Multiple studies of our email addiction agree – we’re spending far too much time just managing our inboxes, and not enough getting on with our “real work”.

For some of us that’s hundreds of incoming messages a day, and as much as 40% of our working hours spent just dealing with them (source). Just this month, a revealing LinkedIn survey (LinkedIn login required) showed that over half of us are ‘checking our emails’ in excess of 20 times every day.

All this is a massive drain on our attention, focus and energy, and a major barrier to being productive – and a big part of the reason why our niche Email Etiquette and Getting Your Inbox to Zero workshops are so popular.

Here are some practical steps you can take to develop a healthier relationship with your email, and ensure you can win back enough attention and energy to actually get some work done!

1. Turn off notifications. Remove all visual and audio ‘you have new mail’ notifications. You did know that’s possible (and allowed) didn’t you?

2. Turn off email. Even better turn off your mail client completely most of the time. Yes I really did say that. For those of you who are worried the world might end if you did that, I promise you it’s quite safe.

3. Schedule time for email. Only engage with your email when you choose to, rather than automatically complying the instant it nags you to. We recommend defined times in short bursts, for example 5-10 minutes at the top of every hour, or longer 20 minute sessions 3 or 4 times per day.

4. Stop constantly checking.
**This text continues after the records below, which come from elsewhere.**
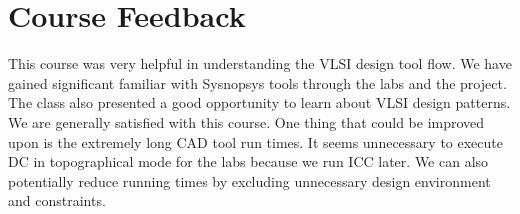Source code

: \section*{Course Feedback}
This course was very helpful in understanding the VLSI design tool flow. We have gained significant  familiar with Sysnopsys tools through the labs and the project. The class also presented a good opportunity to learn about VLSI design patterns. We are generally satisfied with this course. One thing that could be improved upon is the extremely long CAD tool run times. It seems unnecessary to execute DC in topographical mode for the labs because we run ICC later. We can also potentially reduce running times by excluding unnecessary design environment and constraints.
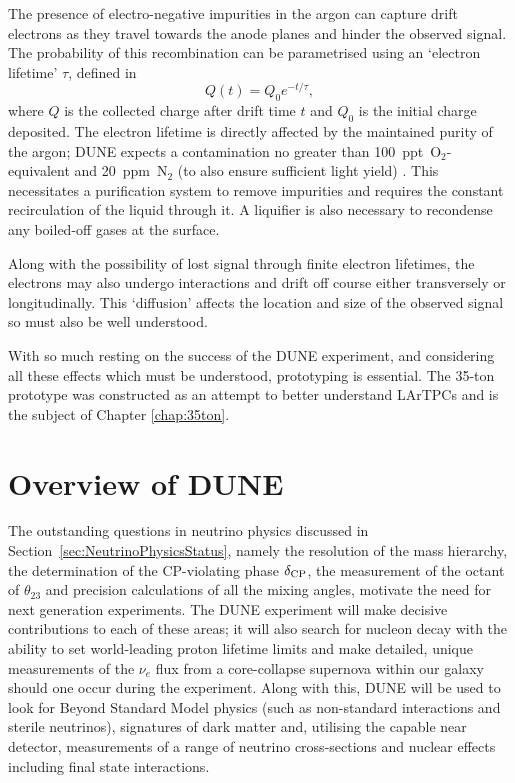 The presence of electro-negative impurities in the argon can capture drift electrons as they travel towards the anode planes and hinder the observed signal.  The probability of this recombination can be parametrised using an `electron lifetime' $\tau$, defined in
\begin{equation}\label{eq:ElectronLifetime}
  Q(t) = Q_0 e^{-t/\tau},
\end{equation}
where $Q$ is the collected charge after drift time $t$ and $Q_0$ is the initial charge deposited.  The electron lifetime is directly affected by the maintained purity of the argon; DUNE expects a contamination no greater than 100~ppt~O$_2$-equivalent and 20~ppm~N$_2$ (to also ensure sufficient light yield) \cite{DUNECDR4}.  This necessitates a purification system to remove impurities and requires the constant recirculation of the liquid through it.  A liquifier is also necessary to recondense any boiled-off gases at the surface.

Along with the possibility of lost signal through finite electron lifetimes, the electrons may also undergo interactions and drift off course either transversely or longitudinally.  This `diffusion' affects the location and size of the observed signal so must also be well understood.

With so much resting on the success of the DUNE experiment, and considering all these effects which must be understood, prototyping is essential.  The 35-ton prototype was constructed as an attempt to better understand LArTPCs and is the subject of Chapter \ref{chap:35ton}.

\section{Overview of DUNE}\label{sec:DUNEOverview}

The outstanding questions in neutrino physics discussed in Section~\ref{sec:NeutrinoPhysicsStatus}, namely the resolution of the mass hierarchy, the determination of the CP-violating phase $\delta_{\textnormal{CP}}$, the measurement of the octant of $\theta_{23}$ and precision calculations of all the mixing angles, motivate the need for next generation experiments.  The DUNE experiment will make decisive contributions to each of these areas; it will also search for nucleon decay with the ability to set world-leading proton lifetime limits and make detailed, unique measurements of the $\nu_e$ flux from a core-collapse supernova within our galaxy should one occur during the experiment.  Along with this, DUNE will be used to look for Beyond Standard Model physics (such as non-standard interactions and sterile neutrinos), signatures of dark matter and, utilising the capable near detector, measurements of a range of neutrino cross-sections and nuclear effects including final state interactions.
Instead ‘process’ your mail (more on what that is below), then get back to doing your actual work. As Merlin Mann (who coined the term ‘Inbox Zero’) says “stop taking orders and make the sandwiches”!
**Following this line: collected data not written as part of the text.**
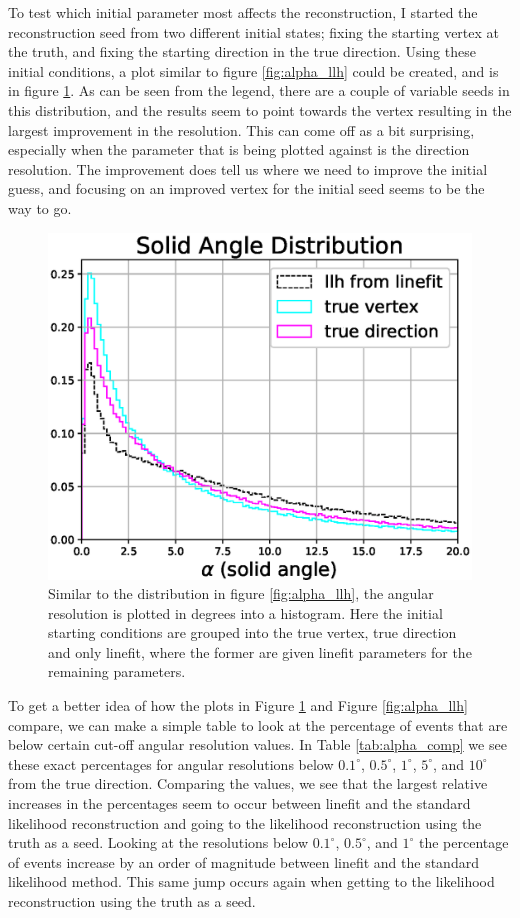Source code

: To test which initial parameter most affects the reconstruction, I started the reconstruction seed from two different initial states; fixing the starting vertex at the truth, and fixing the starting direction in the true direction. Using these initial conditions, a plot similar to figure \ref{fig:alpha_llh} could be created, and is in figure \ref{fig:alpha_llh_test}. As can be seen from the legend, there are a couple of variable seeds in this distribution, and the results seem to point towards the vertex resulting in the largest improvement in the resolution. This can come off as a bit surprising, especially when the parameter that is being plotted against is the direction resolution. The improvement does tell us where we need to improve the initial guess, and focusing on an improved vertex for the initial seed seems to be the way to go.

\begin{figure}[H]
  \centering
  \includegraphics[width=12cm]{./Figures/reco_plots/alpha_dist_llh_seedcomparison.eps}
  \caption{Similar to the distribution in figure \ref{fig:alpha_llh}, the angular resolution is plotted in degrees into a histogram. Here the initial starting conditions are grouped into the true vertex, true direction and only linefit, where the former are given linefit parameters for the remaining parameters.}
  \label{fig:alpha_llh_test}
\end{figure}

To get a better idea of how the plots in Figure \ref{fig:alpha_llh_test} and Figure \ref{fig:alpha_llh} compare, we can make a simple table to look at the percentage of events that are below certain cut-off angular resolution values. In Table \ref{tab:alpha_comp} we see these exact percentages for angular resolutions below $0.1^{\circ}$, $0.5^{\circ}$, $1^{\circ}$, $5^{\circ}$, and $10^{\circ}$ from the true direction. Comparing the values, we see that the largest relative increases in the percentages seem to occur between linefit and the standard likelihood reconstruction and going to the likelihood reconstruction using the truth as a seed. Looking at the resolutions below $0.1^{\circ}$, $0.5^{\circ}$, and $1^{\circ}$ the percentage of events increase by an order of magnitude between linefit and the standard likelihood method. This same jump occurs again when getting to the likelihood reconstruction using the truth as a seed. 

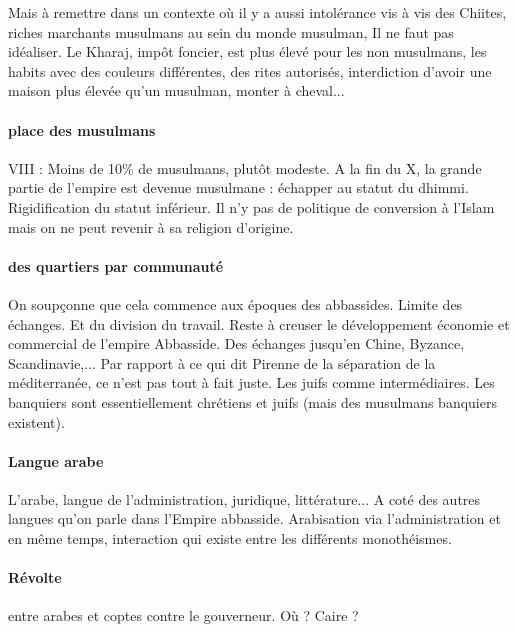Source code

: Mais à remettre dans un contexte où il y a aussi intolérance vis à vis des Chiites, riches marchants musulmans au sein du monde musulman,  Il ne faut pas idéaliser. Le Kharaj, impôt foncier, est plus élevé pour les non musulmans, les habits avec des couleurs différentes, des rites autorisés, interdiction d'avoir une maison plus élevée qu'un musulman, monter à cheval...

\paragraph{place des musulmans}
VIII : Moins de 10\% de musulmans, plutôt modeste. A la fin du X, la grande partie de l'empire est devenue musulmane : échapper au statut du dhimmi. Rigidification du statut inférieur. Il n'y pas de politique de conversion à l'Islam mais on ne peut revenir à sa religion d'origine.  

\paragraph{des quartiers par communauté} On soupçonne que cela commence aux époques des abbassides. Limite des échanges. Et du division du travail. Reste à creuser le développement économie et commercial de l'empire Abbasside. Des échanges jusqu'en Chine, Byzance, Scandinavie,...
Par rapport à ce qui dit Pirenne de la séparation de la méditerranée, ce n'est pas tout à fait juste. Les juifs comme intermédiaires.
Les banquiers sont essentiellement chrétiens et juifs (mais des musulmans banquiers existent).


\paragraph{Langue arabe} L'arabe, langue de l'administration, juridique, littérature... A coté des autres langues qu'on parle dans l'Empire abbasside. Arabisation via l'administration et en même temps, interaction qui existe entre les différents monothéismes. 

\paragraph{Révolte} entre arabes et coptes contre le gouverneur.  Où ? Caire ? 





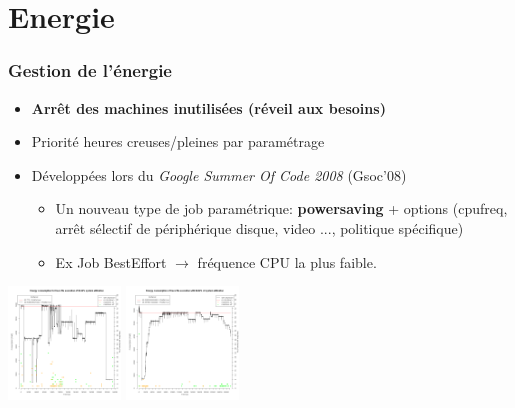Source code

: \documentclass{beamer}
\begin{document}
% 
%
%
%
% 


\section{Energie}

\begin{frame}
  \frametitle{Gestion de l'énergie} \hypertarget{energy}{}
  \begin{itemize}
    \item {\bf Arrêt des machines inutilisées (réveil aux besoins)}
    \item Priorité heures creuses/pleines par paramétrage
		\item Développées lors du {\em Google Summer Of Code 2008} (Gsoc'08)
    \begin{itemize}
       \item Un nouveau type de job paramétrique:  {\bf powersaving} + options (cpufreq, arrêt sélectif de périphérique disque, video ..., politique spécifique)
       \item Ex Job BestEffort $\rightarrow$ fréquence CPU la plus faible.
    \end{itemize}
  \end{itemize}
  \begin{center}
    \includegraphics[width=3cm]{img/energy50.png}
    \includegraphics[width=3cm]{img/energy90.png}
    \\\hyperlink{energy-appendix}{}
  \end{center}
\end{frame}
\end{document}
5. Use the tools. Learn how to use the features of your mail client to triage your mail for you. Filtering the lower importance and lower value email (which you can then review once per day), will help you to give your proper and prompt attention to those messages that really matter.

6. It’s an inbox not a data vault. Your inbox ‘should only be for things that you haven’t read yet’ (again that’s from Merlin Mann) – when you ‘process’ this mail your aim is to convert incoming mail into to-do list action items, calendar appointments, download and file attachments, etc.

7. Move it out. As soon as they’re processed mail items should immediately be moved out of your inbox: either deleted or archived, or if it does require action that can’t be completed there and then (in less than 2 minutes) to a ‘needs action’ or ‘needs reply’ folder etc.

8. Lose the pile. That last one’s really important so I’m going to say it again. Don’t just leave that opened mail sitting there in your inbox (or even worse flag it or mark it as unread again ‘so I know to come back to that one later’). After all, no-one keeps all the opened letters they’ve ever received and their envelopes in one massive ever growing pile on their doormat!

9. It’s not a to-do list. Stop using your email inbox as your to-do list (it’s horrifying how many people do this!). There are far more appropriate tools for this job, and it will reduce the temptation to keep your mail client open all the time, increasing its power to distract.

10. Feel the relief. Working this way will help you achieve ‘Inbox Zero’, which feels great, and is hugely important part of a robust personal productivity approach.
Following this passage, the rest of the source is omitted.